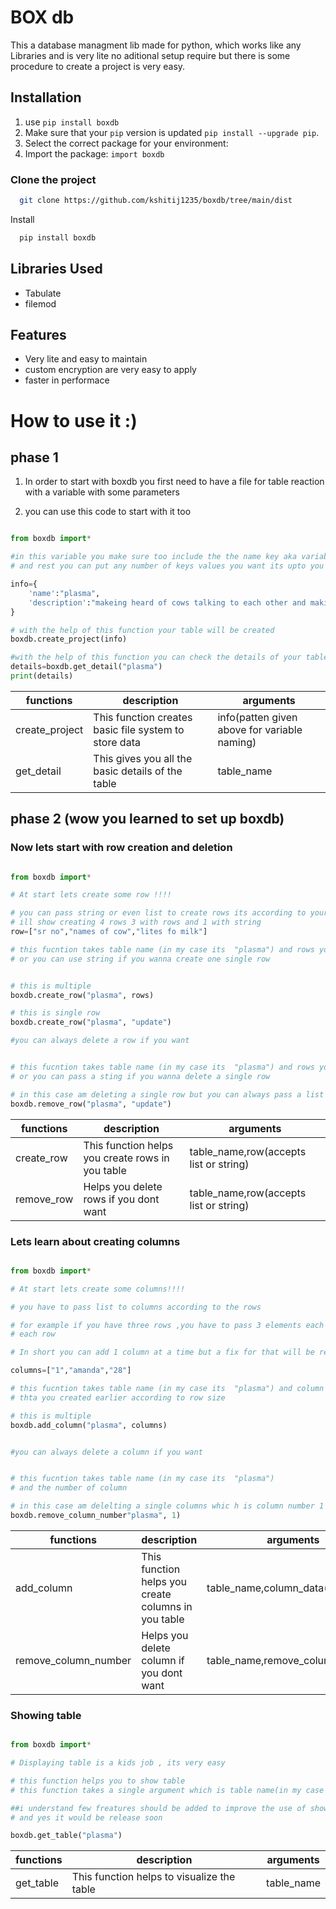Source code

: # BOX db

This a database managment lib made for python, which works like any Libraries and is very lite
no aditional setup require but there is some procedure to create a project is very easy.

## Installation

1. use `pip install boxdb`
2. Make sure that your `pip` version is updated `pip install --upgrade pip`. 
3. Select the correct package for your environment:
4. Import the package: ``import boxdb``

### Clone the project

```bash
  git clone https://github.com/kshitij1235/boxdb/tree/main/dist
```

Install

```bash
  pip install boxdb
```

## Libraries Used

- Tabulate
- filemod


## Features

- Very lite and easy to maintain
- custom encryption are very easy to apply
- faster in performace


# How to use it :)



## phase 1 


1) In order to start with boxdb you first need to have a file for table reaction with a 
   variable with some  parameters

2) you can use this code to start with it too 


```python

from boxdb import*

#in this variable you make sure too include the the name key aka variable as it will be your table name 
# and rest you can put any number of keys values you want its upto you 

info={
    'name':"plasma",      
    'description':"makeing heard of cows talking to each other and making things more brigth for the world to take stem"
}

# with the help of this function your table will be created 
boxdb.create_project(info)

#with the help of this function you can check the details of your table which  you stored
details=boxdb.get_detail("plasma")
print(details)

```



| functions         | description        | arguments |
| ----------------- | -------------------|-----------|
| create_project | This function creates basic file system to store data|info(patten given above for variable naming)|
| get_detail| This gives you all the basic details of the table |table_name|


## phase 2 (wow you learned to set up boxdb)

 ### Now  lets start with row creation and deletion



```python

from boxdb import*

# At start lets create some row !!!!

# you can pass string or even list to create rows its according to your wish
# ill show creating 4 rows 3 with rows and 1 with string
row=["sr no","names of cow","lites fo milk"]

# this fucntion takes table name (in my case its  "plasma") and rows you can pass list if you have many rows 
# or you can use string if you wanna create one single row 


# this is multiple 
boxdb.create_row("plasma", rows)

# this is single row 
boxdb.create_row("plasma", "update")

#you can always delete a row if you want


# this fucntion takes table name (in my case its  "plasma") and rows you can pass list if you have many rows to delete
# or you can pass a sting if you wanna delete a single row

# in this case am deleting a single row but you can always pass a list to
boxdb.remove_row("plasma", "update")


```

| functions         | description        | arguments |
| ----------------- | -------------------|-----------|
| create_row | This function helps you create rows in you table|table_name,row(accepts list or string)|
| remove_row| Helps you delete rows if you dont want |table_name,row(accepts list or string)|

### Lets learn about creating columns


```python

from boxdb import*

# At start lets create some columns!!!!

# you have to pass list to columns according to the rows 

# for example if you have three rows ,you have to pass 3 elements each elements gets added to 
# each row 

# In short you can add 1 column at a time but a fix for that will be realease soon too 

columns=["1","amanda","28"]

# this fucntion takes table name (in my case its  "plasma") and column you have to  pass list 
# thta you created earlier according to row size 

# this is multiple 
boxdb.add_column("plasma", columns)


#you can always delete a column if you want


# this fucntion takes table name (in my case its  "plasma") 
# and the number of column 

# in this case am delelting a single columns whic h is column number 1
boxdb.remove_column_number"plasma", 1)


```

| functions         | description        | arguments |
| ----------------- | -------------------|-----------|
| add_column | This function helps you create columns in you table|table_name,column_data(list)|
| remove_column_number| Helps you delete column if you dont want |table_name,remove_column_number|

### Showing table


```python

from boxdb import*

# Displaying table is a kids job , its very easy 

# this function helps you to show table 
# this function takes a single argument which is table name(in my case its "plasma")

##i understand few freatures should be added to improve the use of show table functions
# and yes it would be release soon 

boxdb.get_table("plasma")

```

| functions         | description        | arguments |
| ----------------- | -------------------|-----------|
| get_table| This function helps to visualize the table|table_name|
===============
◆ Work instruction
Copy every line above exactly; images stay out.

◆ Solution for this task
Source code

: # BOX db

This a database managment lib made for python, which works like any Libraries and is very lite
no aditional setup require but there is some procedure to create a project is very easy.

## Installation

1. use `pip install boxdb`
2. Make sure that your `pip` version is updated `pip install --upgrade pip`. 
3. Select the correct package for your environment:
4. Import the package: ``import boxdb``

### Clone the project

```bash
  git clone https://github.com/kshitij1235/boxdb/tree/main/dist
```

Install

```bash
  pip install boxdb
```

## Libraries Used

- Tabulate
- filemod


## Features

- Very lite and easy to maintain
- custom encryption are very easy to apply
- faster in performace


# How to use it :)



## phase 1 


1) In order to start with boxdb you first need to have a file for table reaction with a 
   variable with some  parameters

2) you can use this code to start with it too 


```python

from boxdb import*

#in this variable you make sure too include the the name key aka variable as it will be your table name 
# and rest you can put any number of keys values you want its upto you 

info={
    'name':"plasma",      
    'description':"makeing heard of cows talking to each other and making things more brigth for the world to take stem"
}

# with the help of this function your table will be created 
boxdb.create_project(info)

#with the help of this function you can check the details of your table which  you stored
details=boxdb.get_detail("plasma")
print(details)

```



| functions         | description        | arguments |
| ----------------- | -------------------|-----------|
| create_project | This function creates basic file system to store data|info(patten given above for variable naming)|
| get_detail| This gives you all the basic details of the table |table_name|


## phase 2 (wow you learned to set up boxdb)

 ### Now  lets start with row creation and deletion



```python

from boxdb import*

# At start lets create some row !!!!

# you can pass string or even list to create rows its according to your wish
# ill show creating 4 rows 3 with rows and 1 with string
row=["sr no","names of cow","lites fo milk"]

# this fucntion takes table name (in my case its  "plasma") and rows you can pass list if you have many rows 
# or you can use string if you wanna create one single row 


# this is multiple 
boxdb.create_row("plasma", rows)

# this is single row 
boxdb.create_row("plasma", "update")

#you can always delete a row if you want


# this fucntion takes table name (in my case its  "plasma") and rows you can pass list if you have many rows to delete
# or you can pass a sting if you wanna delete a single row

# in this case am deleting a single row but you can always pass a list to
boxdb.remove_row("plasma", "update")


```

| functions         | description        | arguments |
| ----------------- | -------------------|-----------|
| create_row | This function helps you create rows in you table|table_name,row(accepts list or string)|
| remove_row| Helps you delete rows if you dont want |table_name,row(accepts list or string)|

### Lets learn about creating columns


```python

from boxdb import*

# At start lets create some columns!!!!

# you have to pass list to columns according to the rows 

# for example if you have three rows ,you have to pass 3 elements each elements gets added to 
# each row 

# In short you can add 1 column at a time but a fix for that will be realease soon too 

columns=["1","amanda","28"]

# this fucntion takes table name (in my case its  "plasma") and column you have to  pass list 
# thta you created earlier according to row size 

# this is multiple 
boxdb.add_column("plasma", columns)


#you can always delete a column if you want


# this fucntion takes table name (in my case its  "plasma") 
# and the number of column 

# in this case am delelting a single columns whic h is column number 1
boxdb.remove_column_number"plasma", 1)


```

| functions         | description        | arguments |
| ----------------- | -------------------|-----------|
| add_column | This function helps you create columns in you table|table_name,column_data(list)|
| remove_column_number| Helps you delete column if you dont want |table_name,remove_column_number|

### Showing table


```python

from boxdb import*

# Displaying table is a kids job , its very easy 

# this function helps you to show table 
# this function takes a single argument which is table name(in my case its "plasma")

##i understand few freatures should be added to improve the use of show table functions
# and yes it would be release soon 

boxdb.get_table("plasma")

```

| functions         | description        | arguments |
| ----------------- | -------------------|-----------|
| get_table| This function helps to visualize the table|table_name|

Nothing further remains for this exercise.